The announcement was accompanied by release of a "Declaration in Defense of Science and Secularism," which bemoans what signers say is a growing lack of understanding of the nature of scientific inquiry and the value of a rational approach to life.

"This disdain for science is aggravated by the excessive influence of religious doctrine on our public policies," the declaration says. "We cannot hope to convince those in other countries of the dangers of religious fundamentalism when religious fundamentalists influence our policies at home."
I’m certainly not surprised that think tank speakers “were highly critical of Bush administration policies regarding stem cell research, global warming, abstinence-only sex education and the teaching of ‘intelligent design’.” They want me to believe they’re “non-partisan,” since “many Democrats were hostile to keeping religion out of public policy.” I’m sure they’re non-partisan, no less so than the ALCU or Planned Parenthood.

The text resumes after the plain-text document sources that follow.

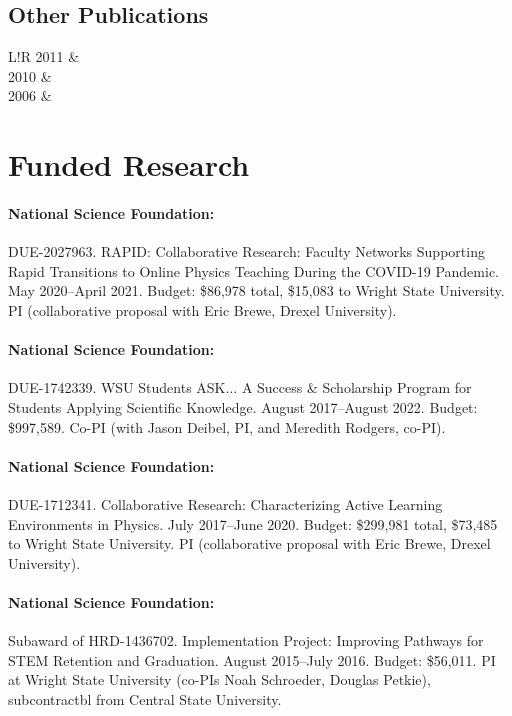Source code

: \documentclass[10pt]{article}
\newcommand\VRule{\color{lightgray}\vrule width 0.5pt}
\begin{document}
\subsection*{Other Publications}
\begin{tabular}{L!{\VRule}R}
2011	& \\[5pt]
2010 	& \\[5pt]
2006 	& \\%
\end{tabular}
 
\section*{Funded Research}

\paragraph{National Science Foundation:} DUE-2027963. RAPID: Collaborative Research: Faculty Networks Supporting Rapid Transitions to Online Physics Teaching During the COVID-19 Pandemic. May 2020--April 2021. Budget: \$86,978 total, \$15,083 to Wright State University. PI (collaborative proposal with Eric Brewe, Drexel University).

\paragraph{National Science Foundation:} DUE-1742339. WSU Students ASK$\ldots$ A Success \& Scholarship Program for Students Applying Scientific Knowledge. August 2017--August 2022. Budget: \$997,589. Co-PI (with Jason Deibel, PI, and Meredith Rodgers, co-PI).

\paragraph{National Science Foundation:} DUE-1712341. Collaborative Research: Characterizing Active Learning Environments in Physics. July 2017--June 2020. Budget: \$299,981 total, \$73,485 to Wright State University. PI (collaborative proposal with Eric Brewe, Drexel University).

\paragraph{National Science Foundation:} Subaward of HRD-1436702. Implementation Project: Improving Pathways for STEM Retention and Graduation. August 2015--July 2016. Budget: \$56,011. PI at Wright State University (co-PIs Noah Schroeder, Douglas Petkie), subcontractbl from Central State University.
\end{document}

In comments to the WoC post, Joe Katzman thinks these scientists and secularists are declaring war on a potential ally:
As it is... they're going to do tremendous harm to their cause, and mine, by working to separate faith and reason at the very moment when both pillars of the Compact of Ages need to be seen as part of one great and overarching framework in the pursuit of different but important aspects of the real goal - truth.

Declaring jihad on religion as your approach to promoting science and rationalism is the act of a moron who has not looked at related experiments and considered the evidence. In other words, a non-rational actor.
In another comment, David Blue amplifies on Katzman, and points out the folly of forcing people to choose between science and faith:
People are all for science, till you till them to choose between science and heaven. Then they reject science.

It's foolish and harmful to make that the choice. It's bad to sour people on science. So this is a foolish and harmful project.

This is just more people trying to get everyone that doesn't think inhibited in participating in public life. It's intimidation by litigation, motivated by bigotry.

Meanwhile I don't see Christians engaged in any similar project to drive out everyone who doesn't think like them. Not at all.
I agree completely with Katzman and Blue. To blame declining math and science fluency in the US on religion, faith, or religionists is bizarre, counterproductive, and just plain wrong.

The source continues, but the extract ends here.